Extracted records
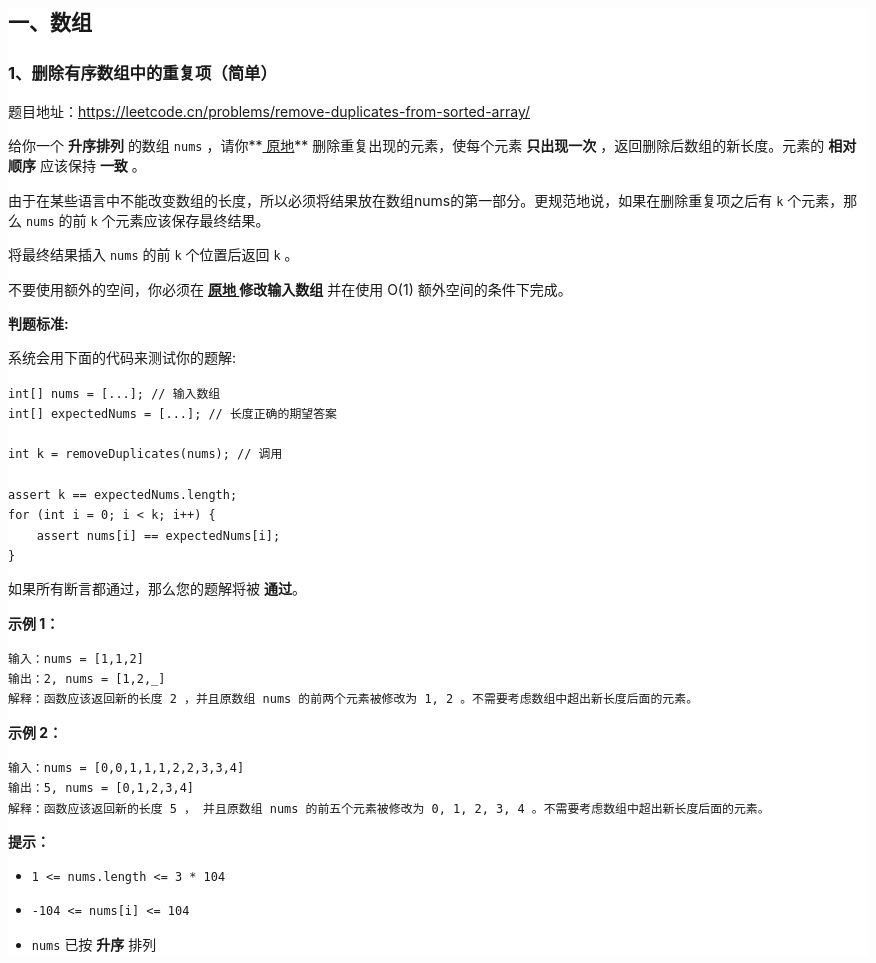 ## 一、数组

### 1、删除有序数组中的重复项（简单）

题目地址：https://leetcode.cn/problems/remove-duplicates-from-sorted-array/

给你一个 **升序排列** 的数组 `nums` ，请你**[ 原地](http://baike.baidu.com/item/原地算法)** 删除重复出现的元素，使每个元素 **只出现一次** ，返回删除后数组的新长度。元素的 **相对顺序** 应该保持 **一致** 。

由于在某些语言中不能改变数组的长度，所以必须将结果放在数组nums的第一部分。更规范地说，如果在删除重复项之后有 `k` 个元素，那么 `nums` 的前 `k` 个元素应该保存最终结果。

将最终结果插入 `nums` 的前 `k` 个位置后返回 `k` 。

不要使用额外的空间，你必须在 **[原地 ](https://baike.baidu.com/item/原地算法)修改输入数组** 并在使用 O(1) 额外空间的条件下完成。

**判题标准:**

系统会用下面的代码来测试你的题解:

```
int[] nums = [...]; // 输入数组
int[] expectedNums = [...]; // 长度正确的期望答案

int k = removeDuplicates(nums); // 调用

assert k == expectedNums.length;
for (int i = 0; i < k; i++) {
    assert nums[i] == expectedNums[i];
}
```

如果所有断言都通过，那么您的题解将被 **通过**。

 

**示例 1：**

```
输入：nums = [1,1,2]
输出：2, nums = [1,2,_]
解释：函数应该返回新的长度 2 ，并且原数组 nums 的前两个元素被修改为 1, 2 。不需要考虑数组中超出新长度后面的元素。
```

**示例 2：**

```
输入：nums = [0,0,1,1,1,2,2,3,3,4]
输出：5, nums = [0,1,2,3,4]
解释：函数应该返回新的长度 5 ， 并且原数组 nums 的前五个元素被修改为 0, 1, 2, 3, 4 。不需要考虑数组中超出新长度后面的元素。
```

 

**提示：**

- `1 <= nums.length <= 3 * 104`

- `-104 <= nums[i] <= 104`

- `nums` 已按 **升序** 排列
---
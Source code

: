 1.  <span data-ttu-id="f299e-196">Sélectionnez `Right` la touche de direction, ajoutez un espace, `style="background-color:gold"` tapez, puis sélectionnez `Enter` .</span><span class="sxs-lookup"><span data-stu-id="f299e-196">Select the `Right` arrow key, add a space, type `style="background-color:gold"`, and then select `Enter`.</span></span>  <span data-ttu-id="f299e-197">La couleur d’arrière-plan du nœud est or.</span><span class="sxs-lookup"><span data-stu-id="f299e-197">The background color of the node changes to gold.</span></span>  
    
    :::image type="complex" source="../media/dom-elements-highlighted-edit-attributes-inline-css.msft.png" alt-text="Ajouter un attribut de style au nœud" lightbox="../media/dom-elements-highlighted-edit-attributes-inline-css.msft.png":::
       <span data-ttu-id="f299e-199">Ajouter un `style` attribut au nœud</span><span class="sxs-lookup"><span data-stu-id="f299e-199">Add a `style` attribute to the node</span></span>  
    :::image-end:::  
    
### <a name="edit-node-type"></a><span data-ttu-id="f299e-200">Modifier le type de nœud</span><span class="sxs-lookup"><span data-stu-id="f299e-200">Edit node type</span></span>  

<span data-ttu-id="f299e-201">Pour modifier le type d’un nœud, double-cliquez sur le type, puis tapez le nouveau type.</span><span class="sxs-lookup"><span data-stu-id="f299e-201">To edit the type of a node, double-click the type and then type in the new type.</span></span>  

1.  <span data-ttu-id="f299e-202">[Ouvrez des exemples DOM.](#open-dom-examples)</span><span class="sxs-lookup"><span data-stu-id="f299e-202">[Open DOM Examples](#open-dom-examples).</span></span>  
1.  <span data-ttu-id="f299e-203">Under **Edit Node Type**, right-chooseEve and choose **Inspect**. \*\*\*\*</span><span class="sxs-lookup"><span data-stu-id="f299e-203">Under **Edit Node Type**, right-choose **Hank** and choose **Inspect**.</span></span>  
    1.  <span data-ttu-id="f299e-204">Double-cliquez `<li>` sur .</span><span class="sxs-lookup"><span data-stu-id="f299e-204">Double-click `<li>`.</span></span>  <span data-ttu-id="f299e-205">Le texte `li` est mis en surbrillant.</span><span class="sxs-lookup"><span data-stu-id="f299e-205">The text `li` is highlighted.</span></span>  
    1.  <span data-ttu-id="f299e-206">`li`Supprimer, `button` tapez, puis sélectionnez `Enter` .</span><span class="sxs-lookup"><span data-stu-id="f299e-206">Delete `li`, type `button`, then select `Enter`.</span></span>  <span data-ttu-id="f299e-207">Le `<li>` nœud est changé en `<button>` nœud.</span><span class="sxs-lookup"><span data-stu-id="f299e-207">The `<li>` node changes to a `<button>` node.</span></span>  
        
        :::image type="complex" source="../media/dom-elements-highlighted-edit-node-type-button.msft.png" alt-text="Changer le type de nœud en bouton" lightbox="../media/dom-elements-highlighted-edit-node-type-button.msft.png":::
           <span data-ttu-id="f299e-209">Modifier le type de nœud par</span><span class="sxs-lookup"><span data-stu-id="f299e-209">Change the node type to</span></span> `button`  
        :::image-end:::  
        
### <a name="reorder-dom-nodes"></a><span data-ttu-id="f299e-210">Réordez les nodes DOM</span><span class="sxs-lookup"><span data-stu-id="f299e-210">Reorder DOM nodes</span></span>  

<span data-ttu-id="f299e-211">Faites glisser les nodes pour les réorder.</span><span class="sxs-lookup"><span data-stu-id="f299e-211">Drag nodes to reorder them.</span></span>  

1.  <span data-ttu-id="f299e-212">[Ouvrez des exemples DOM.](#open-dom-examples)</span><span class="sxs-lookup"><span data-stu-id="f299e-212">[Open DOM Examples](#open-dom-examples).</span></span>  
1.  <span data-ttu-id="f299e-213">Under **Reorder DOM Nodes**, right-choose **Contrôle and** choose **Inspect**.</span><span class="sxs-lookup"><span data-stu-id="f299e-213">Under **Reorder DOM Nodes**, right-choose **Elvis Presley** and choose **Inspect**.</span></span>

• Task brief: Whenever the string "button" shows up in a line of the entries, copy that line.

• Task output:
    1.  <span data-ttu-id="f299e-206">`li`Supprimer, `button` tapez, puis sélectionnez `Enter` .</span><span class="sxs-lookup"><span data-stu-id="f299e-206">Delete `li`, type `button`, then select `Enter`.</span></span>  <span data-ttu-id="f299e-207">Le `<li>` nœud est changé en `<button>` nœud.</span><span class="sxs-lookup"><span data-stu-id="f299e-207">The `<li>` node changes to a `<button>` node.</span></span>  
        :::image type="complex" source="../media/dom-elements-highlighted-edit-node-type-button.msft.png" alt-text="Changer le type de nœud en bouton" lightbox="../media/dom-elements-highlighted-edit-node-type-button.msft.png":::
           <span data-ttu-id="f299e-209">Modifier le type de nœud par</span><span class="sxs-lookup"><span data-stu-id="f299e-209">Change the node type to</span></span> `button`  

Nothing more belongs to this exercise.